• ABOUT THIS TASK:
Would you please transcribe, exactly as written, the lines of the entries below starting at the one that holds "5. Scan through all the lecture notes again" and ending at the one that holds "peace of mind :D", both included?

• GIVEN RECORDS:
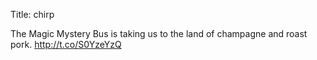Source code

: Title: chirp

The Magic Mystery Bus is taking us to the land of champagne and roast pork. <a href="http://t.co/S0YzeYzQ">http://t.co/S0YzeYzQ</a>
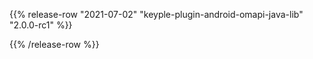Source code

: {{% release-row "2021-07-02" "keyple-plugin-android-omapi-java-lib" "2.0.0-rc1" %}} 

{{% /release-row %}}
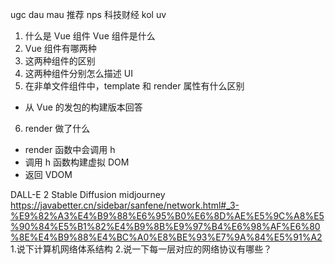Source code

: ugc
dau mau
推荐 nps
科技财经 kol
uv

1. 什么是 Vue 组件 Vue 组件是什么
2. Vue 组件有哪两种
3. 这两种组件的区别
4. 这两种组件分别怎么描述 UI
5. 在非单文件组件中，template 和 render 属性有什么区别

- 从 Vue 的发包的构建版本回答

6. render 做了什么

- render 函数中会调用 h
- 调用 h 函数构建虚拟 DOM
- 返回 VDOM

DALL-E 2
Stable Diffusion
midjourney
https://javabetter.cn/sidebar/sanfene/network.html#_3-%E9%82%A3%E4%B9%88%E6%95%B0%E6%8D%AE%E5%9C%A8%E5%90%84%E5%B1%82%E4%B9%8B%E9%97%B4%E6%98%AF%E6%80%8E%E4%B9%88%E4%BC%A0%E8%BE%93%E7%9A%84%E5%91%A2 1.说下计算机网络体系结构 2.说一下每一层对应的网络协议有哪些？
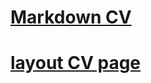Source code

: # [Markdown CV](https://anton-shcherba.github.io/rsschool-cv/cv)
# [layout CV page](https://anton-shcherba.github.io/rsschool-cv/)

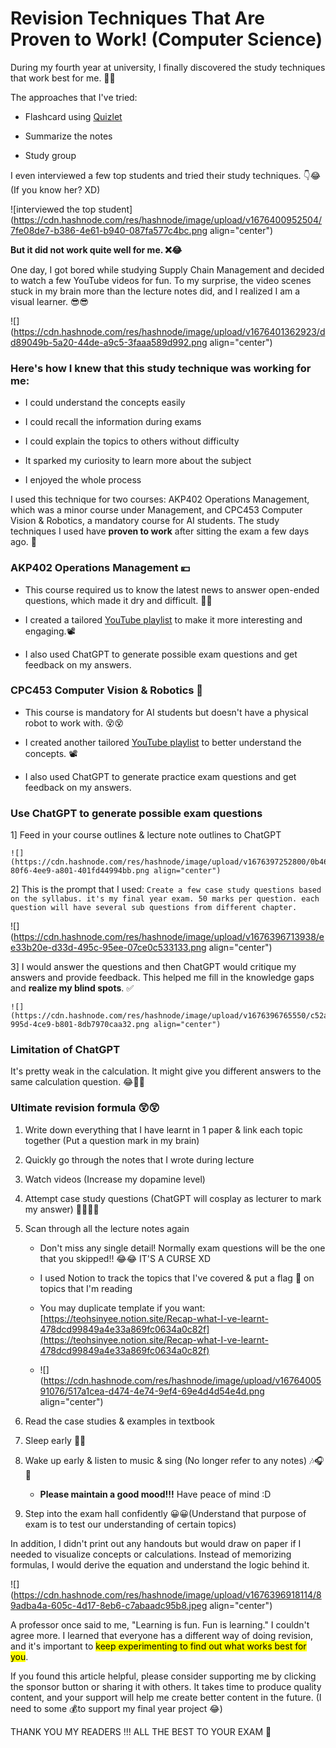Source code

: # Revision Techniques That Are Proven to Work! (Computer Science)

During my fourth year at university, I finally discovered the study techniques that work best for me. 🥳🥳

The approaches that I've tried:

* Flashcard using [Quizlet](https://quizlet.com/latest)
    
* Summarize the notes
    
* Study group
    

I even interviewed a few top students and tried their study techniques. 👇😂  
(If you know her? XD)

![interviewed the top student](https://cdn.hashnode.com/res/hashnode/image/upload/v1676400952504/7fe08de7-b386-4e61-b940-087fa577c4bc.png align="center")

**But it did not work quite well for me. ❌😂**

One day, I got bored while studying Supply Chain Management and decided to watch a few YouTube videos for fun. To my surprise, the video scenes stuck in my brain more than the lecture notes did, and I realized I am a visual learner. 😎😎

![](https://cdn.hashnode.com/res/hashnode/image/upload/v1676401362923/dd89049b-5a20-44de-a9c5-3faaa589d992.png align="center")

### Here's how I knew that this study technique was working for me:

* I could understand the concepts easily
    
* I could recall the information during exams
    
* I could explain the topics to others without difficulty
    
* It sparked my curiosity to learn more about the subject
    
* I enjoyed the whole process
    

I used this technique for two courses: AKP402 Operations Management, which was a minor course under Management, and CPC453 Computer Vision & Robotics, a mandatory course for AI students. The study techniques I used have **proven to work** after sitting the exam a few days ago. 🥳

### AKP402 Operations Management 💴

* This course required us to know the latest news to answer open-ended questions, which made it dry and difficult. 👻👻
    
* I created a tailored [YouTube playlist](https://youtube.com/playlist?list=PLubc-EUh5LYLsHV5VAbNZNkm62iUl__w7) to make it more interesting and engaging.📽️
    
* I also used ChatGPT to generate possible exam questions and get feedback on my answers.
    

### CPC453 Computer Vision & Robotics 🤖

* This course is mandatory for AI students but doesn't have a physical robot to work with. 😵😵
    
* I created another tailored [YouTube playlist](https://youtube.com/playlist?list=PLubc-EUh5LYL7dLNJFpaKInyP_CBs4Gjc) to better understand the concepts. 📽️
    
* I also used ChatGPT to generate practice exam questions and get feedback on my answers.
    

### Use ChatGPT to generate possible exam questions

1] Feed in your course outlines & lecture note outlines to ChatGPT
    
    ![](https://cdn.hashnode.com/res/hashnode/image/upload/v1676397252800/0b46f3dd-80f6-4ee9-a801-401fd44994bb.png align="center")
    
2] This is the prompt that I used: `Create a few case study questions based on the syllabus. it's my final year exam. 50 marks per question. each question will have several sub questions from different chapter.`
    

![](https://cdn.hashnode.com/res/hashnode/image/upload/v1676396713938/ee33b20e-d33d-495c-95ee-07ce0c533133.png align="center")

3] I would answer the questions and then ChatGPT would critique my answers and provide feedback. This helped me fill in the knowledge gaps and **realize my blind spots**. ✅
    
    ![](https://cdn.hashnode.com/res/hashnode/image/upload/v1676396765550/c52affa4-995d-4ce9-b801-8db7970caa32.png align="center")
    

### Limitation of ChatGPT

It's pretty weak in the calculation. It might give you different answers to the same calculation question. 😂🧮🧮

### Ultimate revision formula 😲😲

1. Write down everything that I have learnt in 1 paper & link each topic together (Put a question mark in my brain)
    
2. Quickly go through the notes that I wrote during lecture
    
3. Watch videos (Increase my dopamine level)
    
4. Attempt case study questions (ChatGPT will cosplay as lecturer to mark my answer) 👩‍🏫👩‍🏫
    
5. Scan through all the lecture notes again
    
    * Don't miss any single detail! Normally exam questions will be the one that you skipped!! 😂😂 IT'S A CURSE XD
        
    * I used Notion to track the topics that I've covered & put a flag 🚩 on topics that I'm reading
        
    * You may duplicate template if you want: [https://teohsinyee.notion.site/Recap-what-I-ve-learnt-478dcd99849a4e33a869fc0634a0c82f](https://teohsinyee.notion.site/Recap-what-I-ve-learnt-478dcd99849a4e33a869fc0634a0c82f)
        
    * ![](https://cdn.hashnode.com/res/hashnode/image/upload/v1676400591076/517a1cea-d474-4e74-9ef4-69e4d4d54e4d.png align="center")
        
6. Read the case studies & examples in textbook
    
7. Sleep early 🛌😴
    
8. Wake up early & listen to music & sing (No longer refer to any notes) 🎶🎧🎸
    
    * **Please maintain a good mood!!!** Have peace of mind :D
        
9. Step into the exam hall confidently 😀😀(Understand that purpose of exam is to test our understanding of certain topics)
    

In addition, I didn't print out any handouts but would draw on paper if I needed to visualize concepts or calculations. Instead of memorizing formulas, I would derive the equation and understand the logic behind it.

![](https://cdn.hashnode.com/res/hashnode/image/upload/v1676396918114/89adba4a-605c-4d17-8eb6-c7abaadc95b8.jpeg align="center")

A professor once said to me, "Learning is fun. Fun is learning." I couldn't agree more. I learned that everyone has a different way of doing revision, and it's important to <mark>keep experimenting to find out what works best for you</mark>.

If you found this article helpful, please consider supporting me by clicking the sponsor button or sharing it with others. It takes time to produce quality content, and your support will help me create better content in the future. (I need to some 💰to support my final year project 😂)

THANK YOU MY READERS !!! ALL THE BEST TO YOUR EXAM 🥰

• THE COMPLETED TASK:
5. Scan through all the lecture notes again
    
    * Don't miss any single detail! Normally exam questions will be the one that you skipped!! 😂😂 IT'S A CURSE XD
        
    * I used Notion to track the topics that I've covered & put a flag 🚩 on topics that I'm reading
        
    * You may duplicate template if you want: [https://teohsinyee.notion.site/Recap-what-I-ve-learnt-478dcd99849a4e33a869fc0634a0c82f](https://teohsinyee.notion.site/Recap-what-I-ve-learnt-478dcd99849a4e33a869fc0634a0c82f)
        
    * ![](https://cdn.hashnode.com/res/hashnode/image/upload/v1676400591076/517a1cea-d474-4e74-9ef4-69e4d4d54e4d.png align="center")
        
6. Read the case studies & examples in textbook
    
7. Sleep early 🛌😴
    
8. Wake up early & listen to music & sing (No longer refer to any notes) 🎶🎧🎸
    
    * **Please maintain a good mood!!!** Have peace of mind :D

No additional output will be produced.